What made us switch to subscription was realizing that we were spending enormous amounts of time improving quality for free, which made us less incentivized to do that work, and instead work on whiz-bang new features that got us new users
Yup, and it seems you've been one of the devs who've made the switch while keeping goodwill among your users. Which means you definitely need to write a book or something to let us in on the secret sauce 📚
We gave it for free to anyone who paid previously, and we have a “forever” option. Both those things help, but ultimately, a multi-year commitment to improving the app and growing it intentionally reassured people we’re for real.
People don’t need a subscription for everything my dude. People in general are already struggling enough without having more leeches sucking lifeblood out of their wallet.
It’s weird, seems that people don’t mind paying $10-$50/mo for certain softwares on the web but as soon as it comes to apps it’s like $4.99 ONE TIME purchase is expensive, I hate it I think we need to make it normal to pay for quality apps again
Yes, definitely - but the question is how do we do it? It seems more and more the answer tends to be subs. To be clear, I don't actively dislike subs, I just wish there were more ways to dress it up (i..e upgrade pricing).

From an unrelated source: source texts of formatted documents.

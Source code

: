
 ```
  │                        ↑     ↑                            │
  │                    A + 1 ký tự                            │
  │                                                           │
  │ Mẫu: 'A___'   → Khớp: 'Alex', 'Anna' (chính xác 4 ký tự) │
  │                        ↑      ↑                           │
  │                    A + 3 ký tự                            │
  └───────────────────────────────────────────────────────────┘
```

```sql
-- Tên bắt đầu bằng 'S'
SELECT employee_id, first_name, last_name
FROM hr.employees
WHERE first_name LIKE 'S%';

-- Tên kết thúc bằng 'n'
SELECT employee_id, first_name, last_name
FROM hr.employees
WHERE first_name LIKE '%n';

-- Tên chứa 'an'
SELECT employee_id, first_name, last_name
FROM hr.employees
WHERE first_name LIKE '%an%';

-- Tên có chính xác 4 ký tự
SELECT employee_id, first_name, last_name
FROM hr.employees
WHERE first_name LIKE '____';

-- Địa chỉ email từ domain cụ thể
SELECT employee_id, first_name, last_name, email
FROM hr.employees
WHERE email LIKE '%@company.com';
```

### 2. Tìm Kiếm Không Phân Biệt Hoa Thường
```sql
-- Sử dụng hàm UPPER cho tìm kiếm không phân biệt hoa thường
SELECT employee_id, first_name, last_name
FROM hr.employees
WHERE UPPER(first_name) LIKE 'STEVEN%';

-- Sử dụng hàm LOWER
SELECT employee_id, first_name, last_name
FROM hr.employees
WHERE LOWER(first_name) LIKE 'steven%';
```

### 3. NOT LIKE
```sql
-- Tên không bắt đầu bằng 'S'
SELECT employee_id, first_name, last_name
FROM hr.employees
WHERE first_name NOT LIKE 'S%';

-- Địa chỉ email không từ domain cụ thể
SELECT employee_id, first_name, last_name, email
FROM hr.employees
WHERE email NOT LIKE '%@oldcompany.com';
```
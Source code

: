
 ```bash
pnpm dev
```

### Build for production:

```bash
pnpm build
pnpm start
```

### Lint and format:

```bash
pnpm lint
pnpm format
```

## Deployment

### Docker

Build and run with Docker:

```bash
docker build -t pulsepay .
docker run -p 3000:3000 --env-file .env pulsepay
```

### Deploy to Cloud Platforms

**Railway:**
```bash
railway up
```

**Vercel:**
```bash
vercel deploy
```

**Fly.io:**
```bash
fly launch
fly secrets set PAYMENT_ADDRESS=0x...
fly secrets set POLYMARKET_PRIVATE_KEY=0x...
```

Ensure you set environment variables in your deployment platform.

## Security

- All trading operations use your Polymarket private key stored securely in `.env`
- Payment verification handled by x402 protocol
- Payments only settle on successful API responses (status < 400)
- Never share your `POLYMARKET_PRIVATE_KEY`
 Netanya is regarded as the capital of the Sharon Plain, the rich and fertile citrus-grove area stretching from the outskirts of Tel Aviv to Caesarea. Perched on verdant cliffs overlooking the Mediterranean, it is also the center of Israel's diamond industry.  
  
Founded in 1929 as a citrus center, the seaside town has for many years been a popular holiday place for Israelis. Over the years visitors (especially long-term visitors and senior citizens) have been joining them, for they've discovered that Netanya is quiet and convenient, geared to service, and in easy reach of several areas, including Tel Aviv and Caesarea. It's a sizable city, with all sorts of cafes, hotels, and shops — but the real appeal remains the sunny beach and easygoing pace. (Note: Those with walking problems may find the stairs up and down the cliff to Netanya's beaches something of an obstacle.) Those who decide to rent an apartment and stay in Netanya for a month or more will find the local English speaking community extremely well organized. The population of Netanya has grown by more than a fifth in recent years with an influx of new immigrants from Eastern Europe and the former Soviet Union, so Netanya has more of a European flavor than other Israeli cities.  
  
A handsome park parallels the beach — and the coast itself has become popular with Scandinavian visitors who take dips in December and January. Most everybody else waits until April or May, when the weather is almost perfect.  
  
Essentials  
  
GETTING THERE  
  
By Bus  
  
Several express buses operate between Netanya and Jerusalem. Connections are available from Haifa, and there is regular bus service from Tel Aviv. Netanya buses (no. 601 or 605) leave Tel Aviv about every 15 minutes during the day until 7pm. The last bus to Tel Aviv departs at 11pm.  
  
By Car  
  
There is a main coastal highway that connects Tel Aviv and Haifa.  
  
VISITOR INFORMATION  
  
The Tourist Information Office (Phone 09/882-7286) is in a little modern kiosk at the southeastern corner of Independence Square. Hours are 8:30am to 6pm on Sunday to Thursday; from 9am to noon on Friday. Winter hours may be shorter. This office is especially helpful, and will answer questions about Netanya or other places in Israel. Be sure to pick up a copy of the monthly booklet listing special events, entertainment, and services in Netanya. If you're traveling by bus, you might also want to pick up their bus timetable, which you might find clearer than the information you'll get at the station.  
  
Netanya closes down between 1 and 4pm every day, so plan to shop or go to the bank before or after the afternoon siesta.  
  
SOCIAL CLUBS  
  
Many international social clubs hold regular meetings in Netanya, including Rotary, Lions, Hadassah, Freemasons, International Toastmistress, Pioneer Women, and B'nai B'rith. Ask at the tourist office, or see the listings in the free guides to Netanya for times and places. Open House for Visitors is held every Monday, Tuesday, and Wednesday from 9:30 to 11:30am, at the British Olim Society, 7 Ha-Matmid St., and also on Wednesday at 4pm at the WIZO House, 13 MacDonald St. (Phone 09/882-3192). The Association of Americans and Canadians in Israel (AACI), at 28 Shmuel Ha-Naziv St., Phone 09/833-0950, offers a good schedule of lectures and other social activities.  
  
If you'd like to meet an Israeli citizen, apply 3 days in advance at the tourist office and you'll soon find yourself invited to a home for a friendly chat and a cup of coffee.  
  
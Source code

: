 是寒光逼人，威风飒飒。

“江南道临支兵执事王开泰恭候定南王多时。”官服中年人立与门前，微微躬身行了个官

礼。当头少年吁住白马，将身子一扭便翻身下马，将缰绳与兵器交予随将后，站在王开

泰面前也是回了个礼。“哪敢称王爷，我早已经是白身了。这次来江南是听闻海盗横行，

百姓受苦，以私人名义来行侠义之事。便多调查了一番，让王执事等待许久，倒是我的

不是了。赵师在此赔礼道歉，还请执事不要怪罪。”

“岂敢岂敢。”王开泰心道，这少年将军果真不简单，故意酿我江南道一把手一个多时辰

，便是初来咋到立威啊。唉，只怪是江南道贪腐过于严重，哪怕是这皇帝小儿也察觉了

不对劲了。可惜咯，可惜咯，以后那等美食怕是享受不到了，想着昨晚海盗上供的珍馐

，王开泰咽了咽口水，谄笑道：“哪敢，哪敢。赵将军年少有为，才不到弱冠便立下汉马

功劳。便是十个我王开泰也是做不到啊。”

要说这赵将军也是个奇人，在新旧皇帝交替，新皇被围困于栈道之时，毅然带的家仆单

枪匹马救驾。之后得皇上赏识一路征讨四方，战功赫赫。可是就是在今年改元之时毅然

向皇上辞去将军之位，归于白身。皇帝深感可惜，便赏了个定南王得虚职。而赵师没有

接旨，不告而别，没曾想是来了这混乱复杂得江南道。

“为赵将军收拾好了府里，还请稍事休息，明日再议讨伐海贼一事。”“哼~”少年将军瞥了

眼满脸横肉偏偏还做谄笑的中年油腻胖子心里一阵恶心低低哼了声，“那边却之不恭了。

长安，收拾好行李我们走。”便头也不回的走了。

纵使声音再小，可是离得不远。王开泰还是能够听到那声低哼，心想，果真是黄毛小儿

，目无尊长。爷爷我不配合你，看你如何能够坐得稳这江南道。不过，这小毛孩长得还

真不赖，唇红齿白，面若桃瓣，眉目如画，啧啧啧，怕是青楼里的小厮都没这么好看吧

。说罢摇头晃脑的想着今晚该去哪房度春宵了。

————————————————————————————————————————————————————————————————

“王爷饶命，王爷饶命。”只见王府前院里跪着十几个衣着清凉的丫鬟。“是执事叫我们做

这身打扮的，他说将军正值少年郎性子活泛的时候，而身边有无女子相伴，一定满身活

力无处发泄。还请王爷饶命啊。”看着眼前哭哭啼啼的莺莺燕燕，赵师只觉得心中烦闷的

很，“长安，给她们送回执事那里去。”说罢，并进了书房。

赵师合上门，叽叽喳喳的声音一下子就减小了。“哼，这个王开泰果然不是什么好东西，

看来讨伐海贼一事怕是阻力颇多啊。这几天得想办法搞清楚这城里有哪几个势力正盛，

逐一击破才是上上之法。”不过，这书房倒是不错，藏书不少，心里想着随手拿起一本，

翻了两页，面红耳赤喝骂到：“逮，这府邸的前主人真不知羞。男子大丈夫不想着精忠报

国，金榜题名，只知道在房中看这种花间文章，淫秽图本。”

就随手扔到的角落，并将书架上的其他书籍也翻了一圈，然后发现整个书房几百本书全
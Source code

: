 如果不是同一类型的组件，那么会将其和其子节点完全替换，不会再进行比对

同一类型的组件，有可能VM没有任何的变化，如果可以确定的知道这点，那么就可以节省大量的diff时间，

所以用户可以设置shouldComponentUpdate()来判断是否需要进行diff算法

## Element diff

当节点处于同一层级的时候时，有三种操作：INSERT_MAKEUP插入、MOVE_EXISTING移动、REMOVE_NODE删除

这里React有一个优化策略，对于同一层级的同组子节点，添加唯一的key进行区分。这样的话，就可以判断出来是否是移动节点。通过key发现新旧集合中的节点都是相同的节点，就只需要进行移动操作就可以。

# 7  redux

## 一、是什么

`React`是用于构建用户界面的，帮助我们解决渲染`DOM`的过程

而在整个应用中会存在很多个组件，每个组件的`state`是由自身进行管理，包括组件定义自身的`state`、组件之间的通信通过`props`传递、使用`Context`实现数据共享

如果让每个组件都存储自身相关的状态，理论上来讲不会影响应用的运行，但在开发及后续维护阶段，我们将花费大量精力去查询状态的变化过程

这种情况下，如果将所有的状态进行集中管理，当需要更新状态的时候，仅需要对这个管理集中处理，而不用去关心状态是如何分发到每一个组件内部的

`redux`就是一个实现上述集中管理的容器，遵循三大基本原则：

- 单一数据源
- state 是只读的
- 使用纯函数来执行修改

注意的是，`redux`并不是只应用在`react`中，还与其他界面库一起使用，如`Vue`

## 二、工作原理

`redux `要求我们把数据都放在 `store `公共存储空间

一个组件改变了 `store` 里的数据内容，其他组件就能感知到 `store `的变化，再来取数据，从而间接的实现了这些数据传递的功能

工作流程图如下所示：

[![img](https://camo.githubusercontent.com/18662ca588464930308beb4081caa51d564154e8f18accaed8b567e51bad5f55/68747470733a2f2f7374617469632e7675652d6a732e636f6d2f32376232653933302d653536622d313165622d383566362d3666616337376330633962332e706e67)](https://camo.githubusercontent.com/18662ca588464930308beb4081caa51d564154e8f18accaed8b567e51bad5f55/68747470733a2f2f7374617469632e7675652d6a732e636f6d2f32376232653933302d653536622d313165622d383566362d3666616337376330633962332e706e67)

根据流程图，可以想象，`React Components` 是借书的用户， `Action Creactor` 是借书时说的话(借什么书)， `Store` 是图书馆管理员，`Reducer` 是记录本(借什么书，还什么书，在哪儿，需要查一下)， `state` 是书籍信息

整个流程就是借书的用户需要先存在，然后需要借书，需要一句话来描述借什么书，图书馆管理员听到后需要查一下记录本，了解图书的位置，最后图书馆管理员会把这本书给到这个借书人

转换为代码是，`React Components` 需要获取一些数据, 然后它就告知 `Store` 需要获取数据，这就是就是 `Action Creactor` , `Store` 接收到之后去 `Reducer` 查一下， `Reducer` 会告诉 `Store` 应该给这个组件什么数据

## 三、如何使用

That’s definitely the tough part, there seems to be some who have figured it out like Things but I’m honestly not sure I honestly like subs the best I think it’s the best way to get predictable and stable rev and to actually make it worth the time you know?
I think a great example for where not keeping the same app different platform would be Things. @culturedcode brought out separate versions of the app for iPhone, iPad, and Mac, with different feature sets, and thus would require separate purchases per platform.
Yup, they've done a fantastic job
Agree with you totally on all of what you’ve said. I feel like the majority of iOS apps that will be available on Apple Silicon are going to be old unsupported apps or apps where the dev doesn’t realise they have to uncheck to stop it. Not all, but the majority.
For my own apps (if any actually applied) then I personally wouldn’t want an unoptimised app available without being able to try it and see what it’s like. And I can’t see being able to get myself a Apple Silicon Mac just for a quick test. 😕
There are positives, for sure. Apps that maybe need more time to cook up a great mac app that aren't PUF apps are sure to find a lot of value in it, same for games. For the PUF apps left it's not a great way to go IMO.
Oh for sure. There’s definitely a few categories of apps that this makes sense for. But I’ve felt since they announced this it should have been opt-in, not opt-out. 😕 Otherwise I feel this will just add more junk apps to the App Store (initially). 🤷‍♂️
Yes! I feel like they positioned it the wrong way as far as opt-in/opt-out
I’m probably in the minority, but these days, I’m more hesitant to even TRY a free app than one that honestly sets up a price up front. I just expect the free ones to be riddled with ads and unnecessary in-app purchase options.
As for the availability and pricing, I would also prefer proper Mac apps over iOS ones. However, for some things (games, mainly), there is something to be said for parity. It makes no sense for something to cost three times as much on the Mac if it’s functionally identical.
I think the exact same way as what you've said. But, we seem to be in the minority these days.
Making it free would kill what could become a pretty good revenue stream... I agree, don't!